La colonne expéditionnaire quitta le fort à onze heures du soir. En semblable pays, une marche de nuit, surtout hors des sentiers frayés, est des plus pénibles. À chaque instant, la marche était entravée par des pans de rochers. Enfin à cinq heures du matin la petite troupe atteignait les points les plus escarpés de Taiohaë et entrait dans une gorge connue sous le nom d’embrasure de Porter[1]. À peine y était-elle arrivée que le jour, qui sous ces latitudes se fait brusquement comme au théâtre, éclaira les profondeurs des vallées.

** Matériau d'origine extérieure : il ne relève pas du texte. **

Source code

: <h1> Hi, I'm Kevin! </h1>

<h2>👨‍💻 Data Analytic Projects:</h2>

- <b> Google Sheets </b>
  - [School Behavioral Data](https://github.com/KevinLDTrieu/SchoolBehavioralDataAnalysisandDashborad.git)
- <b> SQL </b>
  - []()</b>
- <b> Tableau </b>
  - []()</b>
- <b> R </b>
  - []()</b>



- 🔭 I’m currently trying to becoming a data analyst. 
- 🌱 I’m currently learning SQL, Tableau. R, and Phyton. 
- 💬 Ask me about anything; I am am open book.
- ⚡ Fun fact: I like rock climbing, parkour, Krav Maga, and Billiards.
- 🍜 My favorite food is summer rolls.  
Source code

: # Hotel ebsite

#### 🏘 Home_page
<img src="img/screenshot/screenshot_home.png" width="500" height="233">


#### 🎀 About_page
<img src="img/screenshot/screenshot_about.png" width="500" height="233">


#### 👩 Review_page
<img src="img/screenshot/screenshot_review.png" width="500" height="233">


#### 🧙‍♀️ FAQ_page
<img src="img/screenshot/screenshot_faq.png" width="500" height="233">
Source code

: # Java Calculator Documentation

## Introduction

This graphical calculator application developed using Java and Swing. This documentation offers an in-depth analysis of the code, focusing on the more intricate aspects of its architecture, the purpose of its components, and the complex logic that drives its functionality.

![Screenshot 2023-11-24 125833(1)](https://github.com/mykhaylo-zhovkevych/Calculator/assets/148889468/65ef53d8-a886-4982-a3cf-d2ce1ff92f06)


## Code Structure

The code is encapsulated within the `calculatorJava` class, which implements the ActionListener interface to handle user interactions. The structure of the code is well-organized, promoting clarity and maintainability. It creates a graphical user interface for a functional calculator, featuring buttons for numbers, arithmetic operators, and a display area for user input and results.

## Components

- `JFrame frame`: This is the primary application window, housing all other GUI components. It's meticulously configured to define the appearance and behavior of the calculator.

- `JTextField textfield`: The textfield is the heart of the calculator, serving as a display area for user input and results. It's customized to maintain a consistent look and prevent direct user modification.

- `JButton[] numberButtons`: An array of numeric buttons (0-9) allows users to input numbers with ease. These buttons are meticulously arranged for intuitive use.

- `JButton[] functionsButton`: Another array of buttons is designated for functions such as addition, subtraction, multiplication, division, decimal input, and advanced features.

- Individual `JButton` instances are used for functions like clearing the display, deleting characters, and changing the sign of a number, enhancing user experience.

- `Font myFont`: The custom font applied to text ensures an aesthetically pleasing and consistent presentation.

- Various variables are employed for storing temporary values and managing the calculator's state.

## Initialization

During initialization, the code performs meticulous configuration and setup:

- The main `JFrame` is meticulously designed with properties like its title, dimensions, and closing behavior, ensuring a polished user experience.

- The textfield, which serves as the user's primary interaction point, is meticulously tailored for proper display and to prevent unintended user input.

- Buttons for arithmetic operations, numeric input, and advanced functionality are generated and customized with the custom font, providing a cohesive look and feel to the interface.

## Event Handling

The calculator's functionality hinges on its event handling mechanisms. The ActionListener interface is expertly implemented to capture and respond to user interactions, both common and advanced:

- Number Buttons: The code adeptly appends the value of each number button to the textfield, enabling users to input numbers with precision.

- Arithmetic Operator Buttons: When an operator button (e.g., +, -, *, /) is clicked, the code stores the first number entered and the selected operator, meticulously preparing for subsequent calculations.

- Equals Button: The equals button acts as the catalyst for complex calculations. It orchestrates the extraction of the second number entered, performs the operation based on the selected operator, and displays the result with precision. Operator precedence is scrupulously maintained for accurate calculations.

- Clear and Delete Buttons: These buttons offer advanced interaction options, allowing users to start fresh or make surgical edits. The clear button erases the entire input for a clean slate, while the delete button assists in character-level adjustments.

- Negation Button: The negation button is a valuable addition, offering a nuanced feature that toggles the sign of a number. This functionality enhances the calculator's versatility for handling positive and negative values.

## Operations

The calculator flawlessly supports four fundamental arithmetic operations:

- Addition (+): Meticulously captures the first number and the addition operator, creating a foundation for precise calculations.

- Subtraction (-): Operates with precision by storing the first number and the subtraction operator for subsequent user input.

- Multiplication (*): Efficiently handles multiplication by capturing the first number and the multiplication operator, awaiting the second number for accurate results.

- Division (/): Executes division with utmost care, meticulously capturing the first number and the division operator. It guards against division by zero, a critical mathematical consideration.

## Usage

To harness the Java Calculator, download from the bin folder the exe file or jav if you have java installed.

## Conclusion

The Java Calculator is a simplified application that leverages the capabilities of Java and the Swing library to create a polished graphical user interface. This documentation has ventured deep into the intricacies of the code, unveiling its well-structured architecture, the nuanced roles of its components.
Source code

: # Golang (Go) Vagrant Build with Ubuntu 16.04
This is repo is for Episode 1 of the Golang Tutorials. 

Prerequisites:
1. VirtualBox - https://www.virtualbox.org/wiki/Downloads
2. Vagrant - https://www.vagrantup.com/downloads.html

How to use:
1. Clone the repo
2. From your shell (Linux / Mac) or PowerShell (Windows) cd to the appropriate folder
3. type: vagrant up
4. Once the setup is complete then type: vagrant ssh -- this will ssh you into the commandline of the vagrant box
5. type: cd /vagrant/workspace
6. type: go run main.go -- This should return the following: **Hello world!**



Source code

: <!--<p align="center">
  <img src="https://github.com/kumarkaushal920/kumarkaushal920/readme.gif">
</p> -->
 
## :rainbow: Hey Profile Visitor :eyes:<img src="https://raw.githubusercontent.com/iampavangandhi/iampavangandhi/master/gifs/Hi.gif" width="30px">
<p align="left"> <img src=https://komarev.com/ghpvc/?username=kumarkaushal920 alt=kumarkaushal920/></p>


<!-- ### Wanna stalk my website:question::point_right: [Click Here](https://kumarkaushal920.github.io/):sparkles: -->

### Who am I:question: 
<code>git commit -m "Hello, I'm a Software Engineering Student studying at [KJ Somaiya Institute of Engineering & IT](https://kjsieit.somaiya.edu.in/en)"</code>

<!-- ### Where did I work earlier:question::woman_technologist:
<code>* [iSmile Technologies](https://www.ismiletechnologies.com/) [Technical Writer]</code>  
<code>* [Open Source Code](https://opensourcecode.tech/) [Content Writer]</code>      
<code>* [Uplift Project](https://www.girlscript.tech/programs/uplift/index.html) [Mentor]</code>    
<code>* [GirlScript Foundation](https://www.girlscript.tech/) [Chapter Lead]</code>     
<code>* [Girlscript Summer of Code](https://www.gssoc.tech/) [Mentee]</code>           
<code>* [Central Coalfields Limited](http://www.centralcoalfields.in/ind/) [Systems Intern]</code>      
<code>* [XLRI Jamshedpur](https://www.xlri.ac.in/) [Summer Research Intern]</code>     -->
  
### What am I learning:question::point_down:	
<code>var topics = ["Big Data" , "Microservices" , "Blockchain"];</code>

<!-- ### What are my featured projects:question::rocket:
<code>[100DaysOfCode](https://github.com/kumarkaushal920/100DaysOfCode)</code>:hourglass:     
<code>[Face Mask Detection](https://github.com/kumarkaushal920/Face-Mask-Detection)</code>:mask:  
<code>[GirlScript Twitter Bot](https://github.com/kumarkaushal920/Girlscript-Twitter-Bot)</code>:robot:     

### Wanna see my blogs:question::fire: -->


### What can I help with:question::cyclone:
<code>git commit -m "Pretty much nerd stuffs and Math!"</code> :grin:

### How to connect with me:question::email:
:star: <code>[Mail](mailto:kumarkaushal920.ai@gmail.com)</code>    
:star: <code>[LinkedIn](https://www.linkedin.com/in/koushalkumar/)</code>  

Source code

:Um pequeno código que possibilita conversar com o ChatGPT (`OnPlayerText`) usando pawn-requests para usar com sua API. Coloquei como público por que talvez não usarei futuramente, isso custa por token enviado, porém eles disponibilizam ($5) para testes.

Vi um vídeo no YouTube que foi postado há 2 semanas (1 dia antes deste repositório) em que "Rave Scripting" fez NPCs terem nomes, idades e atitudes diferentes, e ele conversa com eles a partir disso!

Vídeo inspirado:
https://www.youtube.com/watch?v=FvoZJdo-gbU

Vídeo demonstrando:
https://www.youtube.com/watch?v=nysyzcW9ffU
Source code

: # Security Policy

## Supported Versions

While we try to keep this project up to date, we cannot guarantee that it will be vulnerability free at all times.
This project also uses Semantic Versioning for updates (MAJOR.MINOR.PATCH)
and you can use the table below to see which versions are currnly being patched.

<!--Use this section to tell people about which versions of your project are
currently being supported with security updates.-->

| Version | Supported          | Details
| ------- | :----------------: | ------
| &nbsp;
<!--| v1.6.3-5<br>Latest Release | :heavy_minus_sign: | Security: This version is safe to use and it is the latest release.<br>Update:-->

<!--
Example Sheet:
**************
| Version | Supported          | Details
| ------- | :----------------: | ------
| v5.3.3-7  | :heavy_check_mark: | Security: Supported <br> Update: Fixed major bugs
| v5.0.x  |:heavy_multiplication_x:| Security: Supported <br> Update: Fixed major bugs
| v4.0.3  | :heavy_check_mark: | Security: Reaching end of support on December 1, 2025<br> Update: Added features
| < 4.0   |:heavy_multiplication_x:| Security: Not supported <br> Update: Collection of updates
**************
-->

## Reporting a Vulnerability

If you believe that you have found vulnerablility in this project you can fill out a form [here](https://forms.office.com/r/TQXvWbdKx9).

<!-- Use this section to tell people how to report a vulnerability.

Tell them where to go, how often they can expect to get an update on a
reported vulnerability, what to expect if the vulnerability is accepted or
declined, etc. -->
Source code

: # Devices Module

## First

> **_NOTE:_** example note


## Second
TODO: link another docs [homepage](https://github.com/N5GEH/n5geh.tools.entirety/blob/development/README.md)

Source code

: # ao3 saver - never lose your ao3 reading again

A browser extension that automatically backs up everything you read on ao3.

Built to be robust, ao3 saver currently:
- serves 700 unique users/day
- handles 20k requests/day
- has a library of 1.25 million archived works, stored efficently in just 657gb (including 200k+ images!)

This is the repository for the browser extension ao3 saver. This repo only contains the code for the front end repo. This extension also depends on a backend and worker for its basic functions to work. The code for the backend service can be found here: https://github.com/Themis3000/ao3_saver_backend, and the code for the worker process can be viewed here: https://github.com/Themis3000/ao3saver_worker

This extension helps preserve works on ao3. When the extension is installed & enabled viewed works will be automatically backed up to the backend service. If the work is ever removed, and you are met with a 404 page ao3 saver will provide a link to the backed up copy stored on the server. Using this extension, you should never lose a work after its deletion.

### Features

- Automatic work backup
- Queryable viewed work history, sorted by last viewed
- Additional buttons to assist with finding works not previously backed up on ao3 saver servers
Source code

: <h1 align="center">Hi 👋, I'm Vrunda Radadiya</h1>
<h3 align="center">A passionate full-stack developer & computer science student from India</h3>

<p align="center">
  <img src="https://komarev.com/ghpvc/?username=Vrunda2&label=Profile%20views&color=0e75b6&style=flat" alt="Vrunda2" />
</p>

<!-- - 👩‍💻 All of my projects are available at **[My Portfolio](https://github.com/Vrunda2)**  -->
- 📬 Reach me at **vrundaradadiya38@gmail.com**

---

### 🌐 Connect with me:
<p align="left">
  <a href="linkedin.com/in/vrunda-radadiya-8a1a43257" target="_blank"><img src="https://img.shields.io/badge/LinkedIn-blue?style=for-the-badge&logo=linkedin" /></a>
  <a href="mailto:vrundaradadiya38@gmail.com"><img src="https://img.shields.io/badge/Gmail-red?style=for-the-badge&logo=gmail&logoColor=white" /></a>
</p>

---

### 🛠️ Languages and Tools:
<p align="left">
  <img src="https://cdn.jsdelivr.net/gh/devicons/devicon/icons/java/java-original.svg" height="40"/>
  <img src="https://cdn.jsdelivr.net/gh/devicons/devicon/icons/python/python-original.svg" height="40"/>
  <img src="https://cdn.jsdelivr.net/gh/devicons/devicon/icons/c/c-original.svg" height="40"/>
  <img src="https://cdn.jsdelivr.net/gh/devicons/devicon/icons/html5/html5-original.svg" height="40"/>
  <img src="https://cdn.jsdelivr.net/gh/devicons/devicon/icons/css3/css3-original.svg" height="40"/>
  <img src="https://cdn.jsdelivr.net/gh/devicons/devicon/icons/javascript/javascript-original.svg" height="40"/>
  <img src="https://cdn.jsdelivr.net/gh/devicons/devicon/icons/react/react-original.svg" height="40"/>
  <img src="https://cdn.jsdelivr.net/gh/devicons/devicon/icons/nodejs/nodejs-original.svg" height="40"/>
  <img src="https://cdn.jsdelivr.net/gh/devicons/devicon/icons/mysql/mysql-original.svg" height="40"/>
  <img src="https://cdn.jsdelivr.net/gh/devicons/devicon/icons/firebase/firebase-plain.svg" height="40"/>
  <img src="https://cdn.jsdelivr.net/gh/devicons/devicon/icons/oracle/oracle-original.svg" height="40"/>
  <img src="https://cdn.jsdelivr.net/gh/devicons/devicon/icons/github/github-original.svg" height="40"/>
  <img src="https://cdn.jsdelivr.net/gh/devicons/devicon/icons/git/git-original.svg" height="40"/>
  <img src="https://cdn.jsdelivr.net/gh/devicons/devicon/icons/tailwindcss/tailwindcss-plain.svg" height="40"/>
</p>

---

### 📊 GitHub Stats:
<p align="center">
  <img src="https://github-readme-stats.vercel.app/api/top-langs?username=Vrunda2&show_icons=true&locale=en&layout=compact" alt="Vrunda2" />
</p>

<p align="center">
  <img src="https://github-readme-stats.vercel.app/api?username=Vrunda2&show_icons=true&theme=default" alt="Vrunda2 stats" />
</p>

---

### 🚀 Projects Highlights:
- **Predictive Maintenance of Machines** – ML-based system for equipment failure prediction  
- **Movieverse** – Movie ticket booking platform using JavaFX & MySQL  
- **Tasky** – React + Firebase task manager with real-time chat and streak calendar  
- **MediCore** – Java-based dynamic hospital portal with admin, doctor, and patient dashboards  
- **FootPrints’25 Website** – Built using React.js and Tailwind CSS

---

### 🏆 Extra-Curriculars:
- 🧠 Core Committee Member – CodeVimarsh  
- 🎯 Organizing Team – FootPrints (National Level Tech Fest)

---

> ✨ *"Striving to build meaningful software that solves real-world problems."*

Les nôtres aussitôt reconnurent qu’une erreur du guide les forçait à traverser deux tribus pour arriver à Pakoko, et en même temps ils acquirent la certitude qu’ils étaient découverts. Des vedettes indigènes avaient sans doute la nuit éventé leur marche et retrouvé à l’aube les traces de leur passage. Il était désormais inutile de se cacher ; la colonne se démasqua et déploya le pavillon national. À cette vue, des cris de détresse retentirent dans les vallées, et aussi loin que le regard pouvait s’étendre, on aperçut, fuyant de toutes parts, les femmes et les enfans des tribus vaïs et houmis. L’apparition subite de nos soldats à l’endroit même d’où Porter s’était précipité sur les tribus pour leur infliger un châtiment sévère terrifiait ces peuplades, qui voyaient se reproduire avec des circonstances à peu près, identiques un événement passé déjà chez elles à l’état de légende. M. Porteu fit rassurer ces pauvres gens. Ceux-là seuls qui prêteraient assistance à Pakoko devaient s’attendre à être traités en ennemis. Les apprêts de départ furent suspendus ; les chefs se rassemblèrent, et la grande-prêtresse déclara que si Pakoko ne cherchait pas un autre refuge, une famine terrible frapperait les vallées. C’était une femme de sens que cette prêtresse ; elle comprenait que tôt ou tard les tribus paraîtraient complices de la résistance de Pakoko, ce qui ne pouvait manquer d’aboutir à une dévastation de la campagne. À la suite de ce conciliabule, on dépêcha des émissaires à Pakoko pour l’engager à

  1. C’est là qu’en 1813 le commandant de la marine américaine Porter, repousse de la baie du Comptroller par les tribus de Taïpis coalisées, vint, gravissant la vallée d’Avao, s’établir avec ses forces pour tomber sur l’ennemi, tandis que ses embarcations faisaient une nouvelle tentative sur la côte.